> **The records**
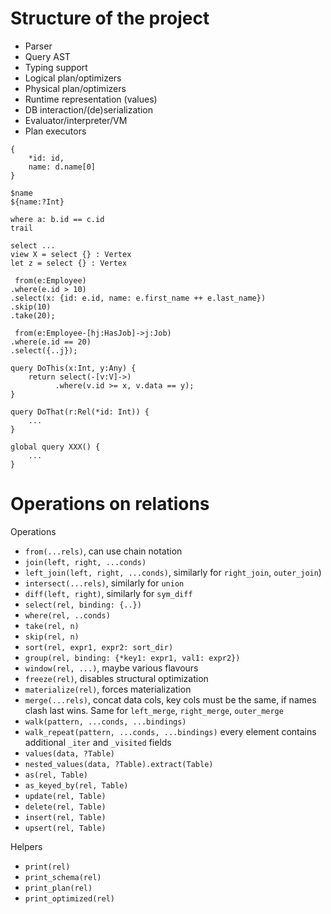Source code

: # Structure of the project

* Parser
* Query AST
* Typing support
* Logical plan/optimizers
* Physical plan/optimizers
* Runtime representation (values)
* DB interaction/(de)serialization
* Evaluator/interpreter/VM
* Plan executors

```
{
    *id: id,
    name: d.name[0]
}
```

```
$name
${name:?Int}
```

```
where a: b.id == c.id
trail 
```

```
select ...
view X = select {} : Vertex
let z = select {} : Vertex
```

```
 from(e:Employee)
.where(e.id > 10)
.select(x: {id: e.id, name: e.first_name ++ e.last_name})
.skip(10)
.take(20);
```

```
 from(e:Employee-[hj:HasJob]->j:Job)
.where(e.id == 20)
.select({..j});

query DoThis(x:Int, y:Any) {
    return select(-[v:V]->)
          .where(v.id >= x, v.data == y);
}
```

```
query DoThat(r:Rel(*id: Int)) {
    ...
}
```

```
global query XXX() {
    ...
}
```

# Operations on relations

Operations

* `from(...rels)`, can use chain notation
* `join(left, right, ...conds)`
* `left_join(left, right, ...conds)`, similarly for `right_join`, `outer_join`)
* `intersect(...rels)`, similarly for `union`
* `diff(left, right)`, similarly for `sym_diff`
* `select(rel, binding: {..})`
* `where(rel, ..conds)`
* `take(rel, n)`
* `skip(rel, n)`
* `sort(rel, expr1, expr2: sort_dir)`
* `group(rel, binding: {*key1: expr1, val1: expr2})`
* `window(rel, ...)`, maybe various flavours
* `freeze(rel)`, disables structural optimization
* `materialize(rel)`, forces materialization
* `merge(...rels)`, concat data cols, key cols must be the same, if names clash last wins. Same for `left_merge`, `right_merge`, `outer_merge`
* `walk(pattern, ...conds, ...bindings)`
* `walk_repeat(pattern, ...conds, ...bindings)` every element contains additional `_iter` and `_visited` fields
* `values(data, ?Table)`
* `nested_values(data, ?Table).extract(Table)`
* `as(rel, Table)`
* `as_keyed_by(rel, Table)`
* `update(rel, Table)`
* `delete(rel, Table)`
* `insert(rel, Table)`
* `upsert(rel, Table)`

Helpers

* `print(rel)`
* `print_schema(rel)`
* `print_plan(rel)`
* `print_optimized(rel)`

> **Task brief**
Each record is to be copied word for word, with no images carried over.

> **Response below**
Source code

: # Structure of the project

* Parser
* Query AST
* Typing support
* Logical plan/optimizers
* Physical plan/optimizers
* Runtime representation (values)
* DB interaction/(de)serialization
* Evaluator/interpreter/VM
* Plan executors

```
{
    *id: id,
    name: d.name[0]
}
```

```
$name
${name:?Int}
```

```
where a: b.id == c.id
trail 
```

```
select ...
view X = select {} : Vertex
let z = select {} : Vertex
```

```
 from(e:Employee)
.where(e.id > 10)
.select(x: {id: e.id, name: e.first_name ++ e.last_name})
.skip(10)
.take(20);
```

```
 from(e:Employee-[hj:HasJob]->j:Job)
.where(e.id == 20)
.select({..j});

query DoThis(x:Int, y:Any) {
    return select(-[v:V]->)
          .where(v.id >= x, v.data == y);
}
```

```
query DoThat(r:Rel(*id: Int)) {
    ...
}
```

```
global query XXX() {
    ...
}
```

# Operations on relations

Operations

* `from(...rels)`, can use chain notation
* `join(left, right, ...conds)`
* `left_join(left, right, ...conds)`, similarly for `right_join`, `outer_join`)
* `intersect(...rels)`, similarly for `union`
* `diff(left, right)`, similarly for `sym_diff`
* `select(rel, binding: {..})`
* `where(rel, ..conds)`
* `take(rel, n)`
* `skip(rel, n)`
* `sort(rel, expr1, expr2: sort_dir)`
* `group(rel, binding: {*key1: expr1, val1: expr2})`
* `window(rel, ...)`, maybe various flavours
* `freeze(rel)`, disables structural optimization
* `materialize(rel)`, forces materialization
* `merge(...rels)`, concat data cols, key cols must be the same, if names clash last wins. Same for `left_merge`, `right_merge`, `outer_merge`
* `walk(pattern, ...conds, ...bindings)`
* `walk_repeat(pattern, ...conds, ...bindings)` every element contains additional `_iter` and `_visited` fields
* `values(data, ?Table)`
* `nested_values(data, ?Table).extract(Table)`
* `as(rel, Table)`
* `as_keyed_by(rel, Table)`
* `update(rel, Table)`
* `delete(rel, Table)`
* `insert(rel, Table)`
* `upsert(rel, Table)`

Helpers

* `print(rel)`
* `print_schema(rel)`
* `print_plan(rel)`
* `print_optimized(rel)`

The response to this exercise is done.